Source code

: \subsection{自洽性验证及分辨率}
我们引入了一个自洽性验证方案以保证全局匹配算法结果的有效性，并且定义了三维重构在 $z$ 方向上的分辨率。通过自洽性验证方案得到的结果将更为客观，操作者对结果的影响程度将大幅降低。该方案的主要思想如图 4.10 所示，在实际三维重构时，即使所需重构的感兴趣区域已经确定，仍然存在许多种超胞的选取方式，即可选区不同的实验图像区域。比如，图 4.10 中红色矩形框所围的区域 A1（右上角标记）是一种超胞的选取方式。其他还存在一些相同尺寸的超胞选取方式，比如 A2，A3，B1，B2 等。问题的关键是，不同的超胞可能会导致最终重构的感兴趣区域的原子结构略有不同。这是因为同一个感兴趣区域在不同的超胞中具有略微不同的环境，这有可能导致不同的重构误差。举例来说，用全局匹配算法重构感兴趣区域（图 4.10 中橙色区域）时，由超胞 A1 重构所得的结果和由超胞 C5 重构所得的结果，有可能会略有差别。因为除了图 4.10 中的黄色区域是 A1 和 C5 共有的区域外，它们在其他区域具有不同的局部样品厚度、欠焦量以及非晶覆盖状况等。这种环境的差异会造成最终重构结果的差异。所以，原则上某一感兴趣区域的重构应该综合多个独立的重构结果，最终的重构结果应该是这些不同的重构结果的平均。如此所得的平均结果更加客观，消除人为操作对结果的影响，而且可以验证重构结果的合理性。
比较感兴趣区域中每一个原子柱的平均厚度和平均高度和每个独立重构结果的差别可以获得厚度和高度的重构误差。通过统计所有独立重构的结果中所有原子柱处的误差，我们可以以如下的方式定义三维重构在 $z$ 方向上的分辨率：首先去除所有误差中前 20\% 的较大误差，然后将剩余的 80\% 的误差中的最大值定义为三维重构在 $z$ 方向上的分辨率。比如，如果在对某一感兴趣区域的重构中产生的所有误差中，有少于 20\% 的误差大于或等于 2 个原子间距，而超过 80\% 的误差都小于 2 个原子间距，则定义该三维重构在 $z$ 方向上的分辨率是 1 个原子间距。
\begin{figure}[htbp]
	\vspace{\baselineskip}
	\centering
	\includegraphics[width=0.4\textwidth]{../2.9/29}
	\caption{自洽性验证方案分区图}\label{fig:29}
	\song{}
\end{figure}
-*-
(YOUR TASK)
In full and without alteration, transcribe the listing above.

(WRITTEN RESPONSE)
Source code

: \subsection{自洽性验证及分辨率}
我们引入了一个自洽性验证方案以保证全局匹配算法结果的有效性，并且定义了三维重构在 $z$ 方向上的分辨率。通过自洽性验证方案得到的结果将更为客观，操作者对结果的影响程度将大幅降低。该方案的主要思想如图 4.10 所示，在实际三维重构时，即使所需重构的感兴趣区域已经确定，仍然存在许多种超胞的选取方式，即可选区不同的实验图像区域。比如，图 4.10 中红色矩形框所围的区域 A1（右上角标记）是一种超胞的选取方式。其他还存在一些相同尺寸的超胞选取方式，比如 A2，A3，B1，B2 等。问题的关键是，不同的超胞可能会导致最终重构的感兴趣区域的原子结构略有不同。这是因为同一个感兴趣区域在不同的超胞中具有略微不同的环境，这有可能导致不同的重构误差。举例来说，用全局匹配算法重构感兴趣区域（图 4.10 中橙色区域）时，由超胞 A1 重构所得的结果和由超胞 C5 重构所得的结果，有可能会略有差别。因为除了图 4.10 中的黄色区域是 A1 和 C5 共有的区域外，它们在其他区域具有不同的局部样品厚度、欠焦量以及非晶覆盖状况等。这种环境的差异会造成最终重构结果的差异。所以，原则上某一感兴趣区域的重构应该综合多个独立的重构结果，最终的重构结果应该是这些不同的重构结果的平均。如此所得的平均结果更加客观，消除人为操作对结果的影响，而且可以验证重构结果的合理性。
比较感兴趣区域中每一个原子柱的平均厚度和平均高度和每个独立重构结果的差别可以获得厚度和高度的重构误差。通过统计所有独立重构的结果中所有原子柱处的误差，我们可以以如下的方式定义三维重构在 $z$ 方向上的分辨率：首先去除所有误差中前 20\% 的较大误差，然后将剩余的 80\% 的误差中的最大值定义为三维重构在 $z$ 方向上的分辨率。比如，如果在对某一感兴趣区域的重构中产生的所有误差中，有少于 20\% 的误差大于或等于 2 个原子间距，而超过 80\% 的误差都小于 2 个原子间距，则定义该三维重构在 $z$ 方向上的分辨率是 1 个原子间距。
\begin{figure}[htbp]
	\vspace{\baselineskip}
	\centering
	\includegraphics[width=0.4\textwidth]{../2.9/29}
	\caption{自洽性验证方案分区图}\label{fig:29}
	\song{}
\end{figure}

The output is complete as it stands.